The chickens of too many rate cuts came home to roost as the dollar index fell to its lowest possible on news that China was going to diversify out of its dollar assets.

Gold shot even higher, nearing the $850 mark and 10% (in $ terms) off its all time high.
The euro is now seriously overbought, and will probably correct in 2008, but don’t look for anything like that any time soon.

Technically, too, the dollar looks ripe for a correction at this point, but technicals don’t always come into play when the market is simply panicking out of the buck, fearing ever more rate cuts from the moronic, thieving Fed.

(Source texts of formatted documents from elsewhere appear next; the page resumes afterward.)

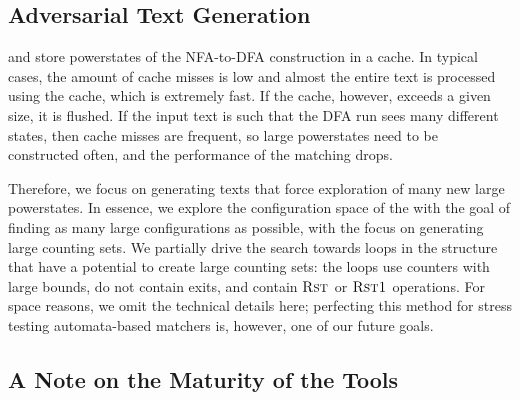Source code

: \documentclass[acmsmall,screen]{acmart}
\begin{document}
\subsection{Adversarial Text Generation}\label{sec:redos_gen}

\retwo and \grep store powerstates of the NFA-to-DFA construction in a cache.
In typical cases, the amount of cache misses is low and almost the entire text
is processed using the cache, which is extremely fast.
If the cache, however, exceeds a given size, it is flushed.
If the input text is such that the DFA run sees many different states, then
cache misses are frequent, so large powerstates need to be constructed often, and
the performance of the matching drops.

Therefore, we focus on generating texts that force exploration of many new large
powerstates. 
In essence, we explore the configuration space of the \CSA with the goal of
finding as many large configurations as possible, with the focus on generating
large counting sets.
We partially drive the search towards loops in the \CSA structure that have a
potential to create large counting sets: the loops use counters with large bounds, do
not contain exits, and contain $\textsc{Rst}_{{}}{}$ or $\textsc{Rst1}_{{}}{}$ operations.
For space reasons, we omit the technical details here; perfecting
this method for stress testing automata-based matchers is, however, one of our future
goals.


\subsection{A Note on the Maturity of the Tools}\label{sec:label}
\end{document}
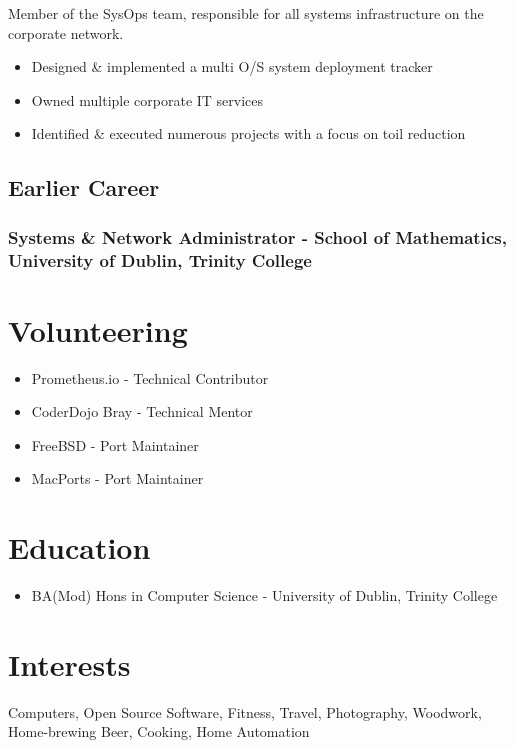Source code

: \documentclass[a4paper, 10pt] {article}
\begin{document}
Member of the SysOps team, responsible for all systems infrastructure on
the corporate network.

\begin{itemize}[noitemsep]
	\item Designed \& implemented a multi O/S system deployment tracker
	\item Owned multiple corporate IT services
	\item Identified \& executed numerous projects with a focus on toil reduction
\end{itemize}

\subsection*{Earlier Career}

\subsubsection*{Systems \& Network Administrator - School of Mathematics, University of Dublin, Trinity College}

\hrulefill

\section*{Volunteering}

\begin{itemize}[noitemsep]
  \item Prometheus.io - Technical Contributor
  \item CoderDojo Bray - Technical Mentor
  \item FreeBSD - Port Maintainer
  \item MacPorts - Port Maintainer
\end{itemize}

\hrulefill

\section*{Education}

\begin{itemize}
  \item BA(Mod) Hons in Computer Science - University of Dublin, Trinity College
\end{itemize}

\hrulefill

\section*{Interests}

Computers, Open Source Software, Fitness, Travel, Photography, Woodwork,
Home-brewing Beer, Cooking, Home Automation
\end{document}
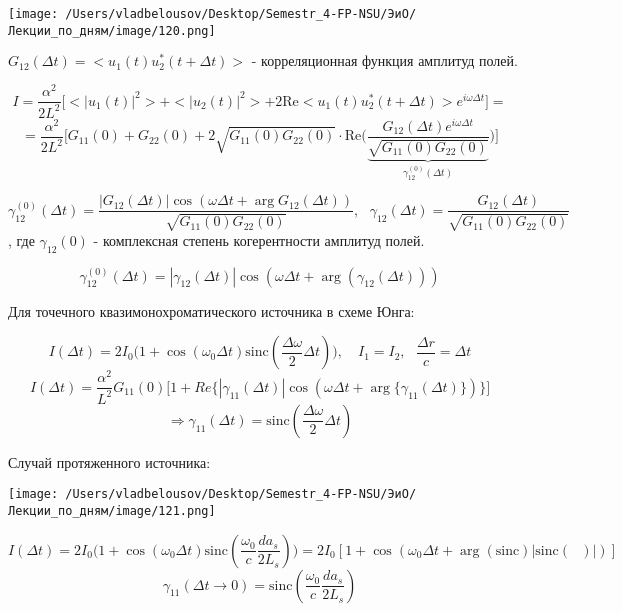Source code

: \documentclass[12pt, a4paper]{report}
\begin{document}
\begin{center}
    \texttt{[image: /Users/vladbelousov/Desktop/Semestr\_4-FP-NSU/ЭиО/Лекции\_по\_дням/image/120.png]}
\end{center}  

\[ G_{12} (\Delta t ) = <u_1 (t ) u_2 ^* (t + \Delta t )> \text{ - корреляционная функция амплитуд полей.} \] 

\[ I = \frac{\alpha ^2 }{ 2 L ^2 } \bigg[  <|u_1 (t )| ^2 >+ <|u_2 (t)| ^2 >+ 2 \mathrm{Re }  {<u_1 (t ) u_2 ^* (t + \Delta t )>e ^{ i \omega \Delta t } }  \bigg]  = \] 
\[ = \frac{\alpha ^2 }{2 L ^2 } \bigg[ G_{11} ( 0 ) + G_{22} (0 ) + 2 \sqrt{G_{11} (0 ) G_{22} (0 )} \cdot \mathrm{Re }  \bigg( \frac{G_{12 } (\Delta t ) e^{ i \omega \Delta t }}{\underbrace{\sqrt{G_{11}(0 ) G_{22}(0 )}}_{\gamma_{12} ^{(0 )}  ( \Delta t )}}   \bigg)  \bigg]  \] 

\[ \gamma_{12} ^{(0 )}  (\Delta t ) = \frac{ |G_{12} (\Delta t ) | \cos ( \omega \Delta t + \arg  G_{12} (\Delta t ))}{ \sqrt{G_{11} (0 ) G_{22}(0)}}  , \text{ }  \gamma_{12} (\Delta t ) = \frac{ G_{12} (\Delta t )}{\sqrt{G_{11}(0 ) G_{22}(0 ) }} \]
, где \( \gamma_{12} (0 ) \) - комплексная степень когерентности амплитуд полей. 

\[ \gamma_{12}^{(0)}(\Delta t ) = |\gamma_{12} (\Delta t )| \cos (\omega \Delta t + \arg (\gamma_{12} (\Delta t ))) \] 

Для точечного квазимонохроматического источника в схеме Юнга: 

\[ I(\Delta t ) = 2 I_0     \bigg(1+ \cos (\omega_0 \Delta t ) \mathrm{ sinc } \left( \frac{\Delta \omega }{2 } \Delta t   \right) \bigg ) , \quad  I_1 = I_2 , \text{ }  \frac{\Delta r }{c } = \Delta t   \] 
\[ I(\Delta t ) = \frac{\alpha ^2 }{L ^2 } G_{11}(0 ) \bigg[1 + Re \bigg\{|\gamma_{11}(\Delta t) |\cos (\omega \Delta t + \arg \{\gamma_{11} (\Delta t)\})\bigg\}\bigg]  \] 
\[ \Rightarrow \gamma_{11} (\Delta t ) = \mathrm{sinc }  \left( \frac{\Delta \omega }{2 } \Delta t   \right)  \] 

Случай протяженного источника: 

\begin{center}
    \texttt{[image: /Users/vladbelousov/Desktop/Semestr\_4-FP-NSU/ЭиО/Лекции\_по\_дням/image/121.png]}
\end{center}  

\[ I( \Delta t )  = 2 I_0 \bigg(1 + \cos (\omega_0 \Delta t ) \mathrm{sinc }  \left( \frac{\omega_0 }{c } \frac{ d a_s }{2 L_s}   \right) \bigg) = 2 I_0 [1 + \cos (\omega_0 \Delta t + \arg (\mathrm{sinc }  )|\mathrm{sinc } (\text{ } ) |)] \] 
\[ \gamma_{11}(\Delta t \to  0 ) = \mathrm{sinc }  \left(  \frac{\omega_0 }{c } \frac{d a_s }{2 L_s}   \right)  \] 
\end{document}
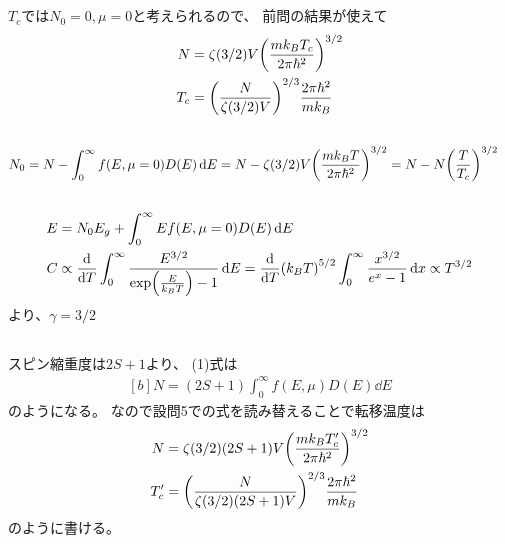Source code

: \documentclass[../../sp_2021.tex]{subfiles}
\begin{document}
\subsection{}
\(T_c\)では\(N_0=0,\mu=0\)と考えられるので、
前問の結果が使えて
\begin{equation}\begin{aligned}[b]
    N &= \zeta(3/2)V\qty(\frac{mk_BT_c}{2\pi\hbar^2})^{3/2}\\
    T_c &= \qty(\frac{N}{\zeta(3/2)V})^{2/3}\frac{2\pi\hbar^2}{mk_B}
\end{aligned}\end{equation}

\subsection{}
\begin{equation}\begin{aligned}[b]
    N_0 &= N-\int_{0}^{\infty}f(E,\mu=0)D(E)\dd{E}
        = N-\zeta(3/2)V\qty(\frac{mk_BT}{2\pi\hbar^2})^{3/2}
        = N-N\qty(\frac{T}{T_c})^{3/2}
\end{aligned}\end{equation}

\subsection{}
\begin{equation}\begin{aligned}[b]
    E &= N_0E_g +\int_{0}^{\infty}Ef(E,\mu=0)D(E)\dd{E}\\
    C &\propto \dv{T} \int_{0}^{\infty}\frac{E^{3/2}}{\exp(\frac{E}{k_BT})-1}\dd{E}
        = \dv{T}(k_BT)^{5/2}\int_{0}^{\infty}\frac{x^{3/2}}{e^x-1}\dd{x}
        \propto T^{3/2}
\end{aligned}\end{equation}
より、\(\gamma=3/2\)

\subsection{}
スピン縮重度は\(2S+1\)より、
(1)式は
\begin{equation}\begin{aligned}[b]
    N =(2S+1)\int_{0}^{\infty}f(E,\mu)D(E)\dd{E}
\end{aligned}\end{equation}
のようになる。
なので設問5での式を読み替えることで転移温度は
\begin{equation}\begin{aligned}[b]
    N &= \zeta(3/2)(2S+1)V\qty(\frac{mk_BT_c'}{2\pi\hbar^2})^{3/2}\\
    T_c' &=  \qty(\frac{N}{\zeta(3/2)(2S+1)V})^{2/3}\frac{2\pi\hbar^2}{mk_B}
\end{aligned}\end{equation}
のように書ける。
\end{document}
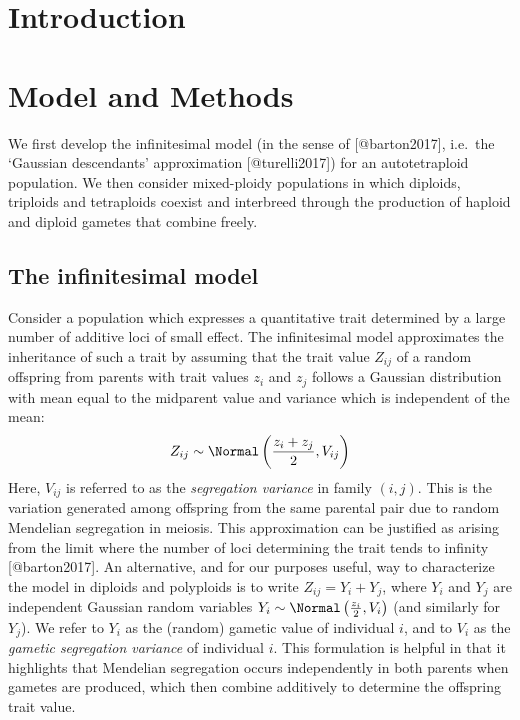 \hypertarget{introduction}{%
\section{Introduction}\label{introduction}}

\hypertarget{model-and-methods}{%
\section{Model and Methods}\label{model-and-methods}}

We first develop the infinitesimal model (in the sense of
{[}@barton2017{]}, i.e.~the `Gaussian descendants' approximation
{[}@turelli2017{]}) for an autotetraploid population. We then consider
mixed-ploidy populations in which diploids, triploids and tetraploids
coexist and interbreed through the production of haploid and diploid
gametes that combine freely.

\hypertarget{the-infinitesimal-model}{%
\subsection{The infinitesimal model}\label{the-infinitesimal-model}}

Consider a population which expresses a quantitative trait determined by
a large number of additive loci of small effect. The infinitesimal model
approximates the inheritance of such a trait by assuming that the trait
value \(Z_{ij}\) of a random offspring from parents with trait values
\(z_i\) and \(z_j\) follows a Gaussian distribution with mean equal to
the midparent value and variance which is independent of the mean:
\begin{align}
  Z_{ij} \sim \Normal\left(\frac{z_i + z_j}{2}, V_{ij}\right)
  \label{eq:inf}
  \end{align} Here, \(V_{ij}\) is referred to as the \emph{segregation
variance} in family \((i,j)\). This is the variation generated among
offspring from the same parental pair due to random Mendelian
segregation in meiosis. This approximation can be justified as arising
from the limit where the number of loci determining the trait tends to
infinity {[}@barton2017{]}. An alternative, and for our purposes useful,
way to characterize the model in diploids and polyploids is to write
\(Z_{ij} = Y_i + Y_j\), where \(Y_i\) and \(Y_j\) are independent
Gaussian random variables
\(Y_i \sim \Normal\left(\frac{z_i}{2}, V_i\right)\) (and similarly for
\(Y_j\)). We refer to \(Y_i\) as the (random) gametic value of
individual \(i\), and to \(V_i\) as the \emph{gametic segregation
variance} of individual \(i\). This formulation is helpful in that it
highlights that Mendelian segregation occurs independently in both
parents when gametes are produced, which then combine additively to
determine the offspring trait value.

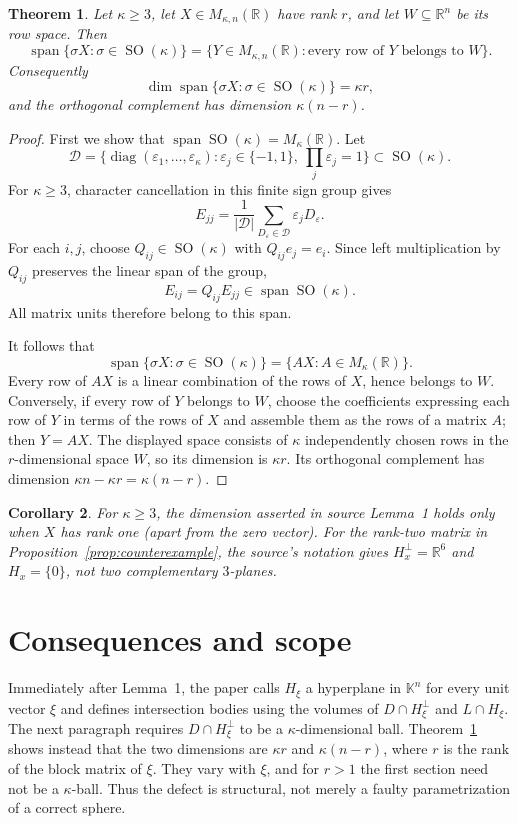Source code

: \documentclass[11pt]{article}
\newtheorem{theorem}{Theorem}
\newtheorem{corollary}[theorem]{Corollary}
\newcommand{\R}{\mathbb R}
\newcommand{\SO}{\operatorname{SO}}
\newcommand{\Span}{\operatorname{span}}
\begin{document}
\begin{theorem}\label{thm:general}
Let $\kappa\geq3$, let $X\in M_{\kappa,n}(\R)$ have rank $r$, and let
$W\subseteq\R^n$ be its row space.  Then
\[
 \Span\{\sigma X:\sigma\in\SO(\kappa)\}
 =\{Y\in M_{\kappa,n}(\R):\text{every row of $Y$ belongs to $W$}\}.
\]
Consequently
\[
 \dim\Span\{\sigma X:\sigma\in\SO(\kappa)\}=\kappa r,
\]
and the orthogonal complement has dimension $\kappa(n-r)$.
\end{theorem}

\begin{proof}
First we show that $\Span\SO(\kappa)=M_\kappa(\R)$.  Let
\[
 \mathcal D=\{\operatorname{diag}(\varepsilon_1,\ldots,\varepsilon_\kappa):
 \varepsilon_j\in\{-1,1\},\ \prod_j\varepsilon_j=1\}\subset\SO(\kappa).
\]
For $\kappa\geq3$, character cancellation in this finite sign group gives
\[
 E_{jj}=\frac1{|\mathcal D|}
 \sum_{D_\varepsilon\in\mathcal D}\varepsilon_jD_\varepsilon.
\]
For each $i,j$, choose $Q_{ij}\in\SO(\kappa)$ with
$Q_{ij}e_j=e_i$.  Since left multiplication by $Q_{ij}$ preserves the
linear span of the group,
\[
 E_{ij}=Q_{ij}E_{jj}\in\Span\SO(\kappa).
\]
All matrix units therefore belong to this span.

It follows that
\[
 \Span\{\sigma X:\sigma\in\SO(\kappa)\}
 =\{AX:A\in M_\kappa(\R)\}.
\]
Every row of $AX$ is a linear combination of the rows of $X$, hence belongs
to $W$.  Conversely, if every row of $Y$ belongs to $W$, choose the
coefficients expressing each row of $Y$ in terms of the rows of $X$ and
assemble them as the rows of a matrix $A$; then $Y=AX$.  The displayed
space consists of $\kappa$ independently chosen rows in the $r$-dimensional
space $W$, so its dimension is $\kappa r$.  Its orthogonal complement has
dimension $\kappa n-\kappa r=\kappa(n-r)$.
\end{proof}

\begin{corollary}
For $\kappa\geq3$, the dimension asserted in source Lemma~1 holds only when
$X$ has rank one (apart from the zero vector).  For the rank-two matrix in
Proposition~\ref{prop:counterexample}, the source's notation gives
$H_x^\perp=\R^6$ and $H_x=\{0\}$, not two complementary $3$-planes.
\end{corollary}

\section{Consequences and scope}

Immediately after Lemma~1, the paper calls $H_\xi$ a hyperplane in
$\mathbb K^n$ for every unit vector $\xi$ and defines intersection bodies
using the volumes of $D\cap H_\xi^\perp$ and $L\cap H_\xi$.  The next
paragraph requires $D\cap H_\xi^\perp$ to be a $\kappa$-dimensional ball.
Theorem~\ref{thm:general} shows instead that the two dimensions are
$\kappa r$ and $\kappa(n-r)$, where $r$ is the rank of the block matrix of
$\xi$.  They vary with $\xi$, and for $r>1$ the first section need not be a
$\kappa$-ball.  Thus the defect is structural, not merely a faulty
parametrization of a correct sphere.
\end{document}
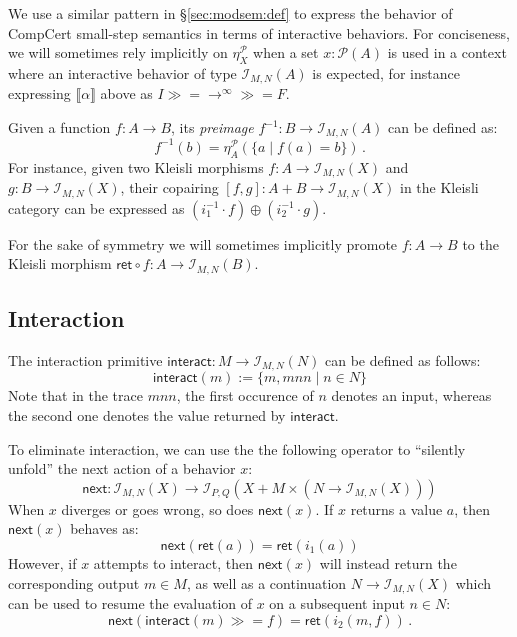 \documentclass[acmsmall,timestamp,review]{acmart}
\newcommand{\kw}[1]{\ensuremath{ \mathsf{#1} }}
\newcommand{\bind}{\gg\!\!=}
\begin{document}
We use a similar pattern in \S\ref{sec:modsem:def}
to express the behavior of CompCert small-step semantics
in terms of interactive behaviors.
For conciseness,
we will sometimes rely implicitly on $\eta_X^\mathcal{P}$
when a set $x : \mathcal{P}(A)$ is used
in a context where an interactive behavior
of type $\mathcal{I}_{M,N}(A)$ is expected,
for instance expressing $\llbracket \alpha \rrbracket$ above as
$I \bind {\rightarrow}^\infty \bind F$.

Given a function $f : A \rightarrow B$,
its \emph{preimage}
$f^{-1} : B \rightarrow \mathcal{I}_{M,N}(A)$
can be defined as:
\[
    f^{-1}(b) = \eta^\mathcal{P}_A(\{ a \mid f(a) = b \}) \,.
\]
For instance, given two Kleisli morphisms
$f : A \rightarrow \mathcal{I}_{M,N}(X)$ and
$g : B \rightarrow \mathcal{I}_{M,N}(X)$,
their copairing $[f, g] : A + B \rightarrow \mathcal{I}_{M,N}(X)$
in the Kleisli category can be expressed as
$(i_1^{-1} \cdot f) \oplus (i_2^{-1} \cdot g)$.

For the sake of symmetry we will sometimes implicitly promote
$f : A \rightarrow B$ to the Kleisli morphism
$\kw{ret} \circ f : A \rightarrow \mathcal{I}_{M,N}(B)$.


\subsection{Interaction} \label{sec:monad:int} %

The interaction primitive
$\kw{interact} : M \rightarrow \mathcal{I}_{M,N}(N)$
can be defined as follows:
\[
    \kw{interact}(m) := \{ m, mnn \mid n \in N \}
\]
Note that in the trace $mnn$,
the first occurence of $n$ denotes an input,
whereas the second one denotes the value returned by $\kw{interact}$.

To eliminate interaction,
we can use the the following operator to
``silently unfold'' the next action of a behavior $x$:
\[
    \kw{next} :
       \mathcal{I}_{M,N}(X) \rightarrow
       \mathcal{I}_{P,Q}(X + M \times (N \rightarrow \mathcal{I}_{M,N}(X)))
\]
When $x$ diverges or goes wrong, so does $\kw{next}(x)$.
If $x$ returns a value $a$, then $\kw{next}(x)$ behaves as:
\[
    \kw{next}(\kw{ret}(a)) = \kw{ret}(i_1(a))
\]
However,
if $x$ attempts to interact,
then $\kw{next}(x)$ will instead
return the corresponding output $m \in M$,
as well as a continuation $N \rightarrow \mathcal{I}_{M,N}(X)$
which can be used to resume the evaluation of $x$
on a subsequent input $n \in N$:
\[
    \kw{next}(\kw{interact}(m) \bind f) = \kw{ret}(i_2(m, f)) \,.
\]
\end{document}
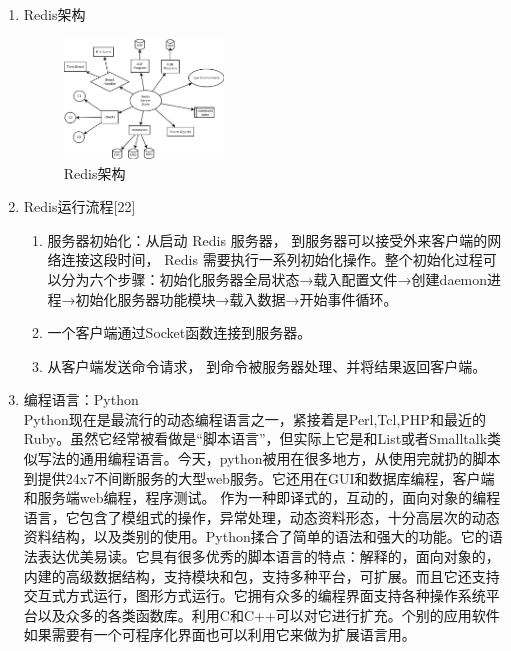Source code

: \documentclass[proposal]{zjutreport}
\begin{document}
\begin{enumerate}[label=（\arabic*）]
\item{Redis架构

\begin{figure}[htbp]
\centering
\includegraphics[width=0.4\textwidth]{redis-server}
\caption{Redis架构}\label{fig:redis-server}
\vspace{\baselineskip}
\end{figure}
}

\item{Redis运行流程[22]
\begin{enumerate}[label=\arabic*.]
\item{服务器初始化：从启动 Redis 服务器， 到服务器可以接受外来客户端的网络连接这段时间， Redis 需要执行一系列初始化操作。整个初始化过程可以分为六个步骤：初始化服务器全局状态→载入配置文件→创建daemon进程→初始化服务器功能模块→载入数据→开始事件循环。
}
\item{一个客户端通过Socket函数连接到服务器。}
\item{从客户端发送命令请求， 到命令被服务器处理、并将结果返回客户端。}
\end{enumerate}
}

\item{编程语言：Python\\
Python现在是最流行的动态编程语言之一，紧接着是Perl,Tcl,PHP和最近的Ruby。虽然它经常被看做是“脚本语言”，但实际上它是和List或者Smalltalk类似写法的通用编程语言。今天，python被用在很多地方，从使用完就扔的脚本到提供24x7不间断服务的大型web服务。它还用在GUI和数据库编程，客户端和服务端web编程，程序测试。
作为一种即译式的，互动的，面向对象的编程语言，它包含了模组式的操作，异常处理，动态资料形态，十分高层次的动态资料结构，以及类别的使用。Python揉合了简单的语法和强大的功能。它的语法表达优美易读。它具有很多优秀的脚本语言的特点：解释的，面向对象的，内建的高级数据结构，支持模块和包，支持多种平台，可扩展。而且它还支持交互式方式运行，图形方式运行。它拥有众多的编程界面支持各种操作系统平台以及众多的各类函数库。利用C和C++可以对它进行扩充。个别的应用软件如果需要有一个可程序化界面也可以利用它来做为扩展语言用。

}
\end{enumerate}
\end{document}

When Jim Rogers advises moving out of all dollar denominated assets and even supermodels and actresses insist on getting paid in euros (or in Kruger rands), party time in the US for all you tax-and-kill enthusiasts is over. The bill is coming due now. Who’s going to pay? The creditors, of course!

Writes the Independent:

“The banks remain unwilling to lend to each other, preferring to rebuild their balance sheets and “hoard liquidity” to buttress themselves against any shocks from repatriating off-balance-sheet losses from their special investment vehicles (SIVs). However, this tightening up has led to a vicious circle. Making credit tougher has exacerbated the problems of struggling mortgage holders in America; default rates then rise and make the banks even more exposed to losses as credit agencies downgrade their assets. This seems to be what happened at Citigroup. The admission that it was unable to assure investors that a potential $11bn write-down for sub-prime mortgages would not grow has led to this fresh fit of extreme nervousness. Huge write-downs by Merrill Lynch ($7.9bn) and UBS ($3.4bn) have not helped.”